Bu çerçevede, müşareke, mudaraba, kâr ortaklığı gibi yöntemlerde bir taraf sermaye, diğer taraf ta emeğini, fikrini veya buluşunu ortaya koyup iştiraklerde bulunmuşlardır. Veya iki veya daha çok taraf sermayelerini birleştirip ortak bir girişim başlatmışlardır.
Bu tür yöntemlerde bütün taraflar bir sorumluluk alır. Neticede, sermaye sahibi parasını olur olmaz işlere değil iyi çalışılmış veya riskli bile olsa gelecek vaat eden işlere yatırır. Emeğini ve fikrini ortaya koyan kişi de emeği zayi olmasın diye tutacağını umduğu ve iyi çalıştığı alanlara girer. Her iki taraf ta riski azaltmak için fizibiliteye, işin karlılığına detaylı bakar. Dolayısıyla ekonomide verimli projeler, yatırımlar ve işler çoğalır ve üretilen gelir ve refah ta çok büyük ölçeklerde artar.
Yukarıda arz ettiğimiz, fizibiliteden ziyade paranın geri dönüşüne odaklanmış yaklaşımla bu yöntem arasında dağlar kadar fark vardır.

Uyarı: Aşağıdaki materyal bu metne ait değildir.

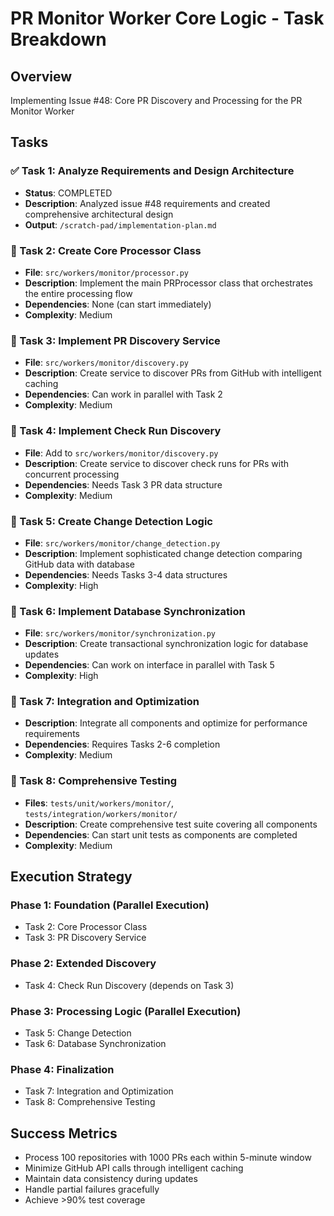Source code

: # PR Monitor Worker Core Logic - Task Breakdown

## Overview
Implementing Issue #48: Core PR Discovery and Processing for the PR Monitor Worker

## Tasks

### ✅ Task 1: Analyze Requirements and Design Architecture
- **Status**: COMPLETED
- **Description**: Analyzed issue #48 requirements and created comprehensive architectural design
- **Output**: `/scratch-pad/implementation-plan.md`

### 🔲 Task 2: Create Core Processor Class
- **File**: `src/workers/monitor/processor.py`
- **Description**: Implement the main PRProcessor class that orchestrates the entire processing flow
- **Dependencies**: None (can start immediately)
- **Complexity**: Medium

### 🔲 Task 3: Implement PR Discovery Service
- **File**: `src/workers/monitor/discovery.py`
- **Description**: Create service to discover PRs from GitHub with intelligent caching
- **Dependencies**: Can work in parallel with Task 2
- **Complexity**: Medium

### 🔲 Task 4: Implement Check Run Discovery
- **File**: Add to `src/workers/monitor/discovery.py`
- **Description**: Create service to discover check runs for PRs with concurrent processing
- **Dependencies**: Needs Task 3 PR data structure
- **Complexity**: Medium

### 🔲 Task 5: Create Change Detection Logic
- **File**: `src/workers/monitor/change_detection.py`
- **Description**: Implement sophisticated change detection comparing GitHub data with database
- **Dependencies**: Needs Tasks 3-4 data structures
- **Complexity**: High

### 🔲 Task 6: Implement Database Synchronization
- **File**: `src/workers/monitor/synchronization.py`
- **Description**: Create transactional synchronization logic for database updates
- **Dependencies**: Can work on interface in parallel with Task 5
- **Complexity**: High

### 🔲 Task 7: Integration and Optimization
- **Description**: Integrate all components and optimize for performance requirements
- **Dependencies**: Requires Tasks 2-6 completion
- **Complexity**: Medium

### 🔲 Task 8: Comprehensive Testing
- **Files**: `tests/unit/workers/monitor/`, `tests/integration/workers/monitor/`
- **Description**: Create comprehensive test suite covering all components
- **Dependencies**: Can start unit tests as components are completed
- **Complexity**: Medium

## Execution Strategy

### Phase 1: Foundation (Parallel Execution)
- Task 2: Core Processor Class
- Task 3: PR Discovery Service

### Phase 2: Extended Discovery
- Task 4: Check Run Discovery (depends on Task 3)

### Phase 3: Processing Logic (Parallel Execution)  
- Task 5: Change Detection
- Task 6: Database Synchronization

### Phase 4: Finalization
- Task 7: Integration and Optimization
- Task 8: Comprehensive Testing

## Success Metrics
- Process 100 repositories with 1000 PRs each within 5-minute window
- Minimize GitHub API calls through intelligent caching
- Maintain data consistency during updates
- Handle partial failures gracefully
- Achieve >90% test coverage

Bu açıdan özü yakalanabilirse, İslami finans ekonomiler için eşsiz bir çözüm alanı açar. İslami finans hem bir değere dayanması gerektiği için gerçek ekonomiyi finanse eder, hem de bahsettiğimiz ortak yatırım geleneğiyle ekonomilerde bir fizibilite devrimine yol açabilecek bir potansiyele sahiptir.
İslami finansın bu fonksiyonu görebilmesi için de mevcut finansman yöntemlerini farklı adlarla adapte etmekten kaçınıp, özündeki ve tarihindeki potansiyeli iyi değerlendirmesi ve mevcut ekonomik şartlarda İslam’ın ruhuna uygun yenilikçi yöntemler ve araçlar geliştirmesi ve ortaklığa, müdaraba ve müşarekeye daha çok önem vermesi gerekir. İslami finansın bunu şu an için ne kadar yapabildiği ayrı bir tartışma konusu.
Diğer yandan, bir kısmını bahsettiğimiz ortaklık yöntemlerinin mevcut finans sistemlerinde de yeni versiyonları vardır ama sistemin işleyişindeki etkileri çok sınırlıdır.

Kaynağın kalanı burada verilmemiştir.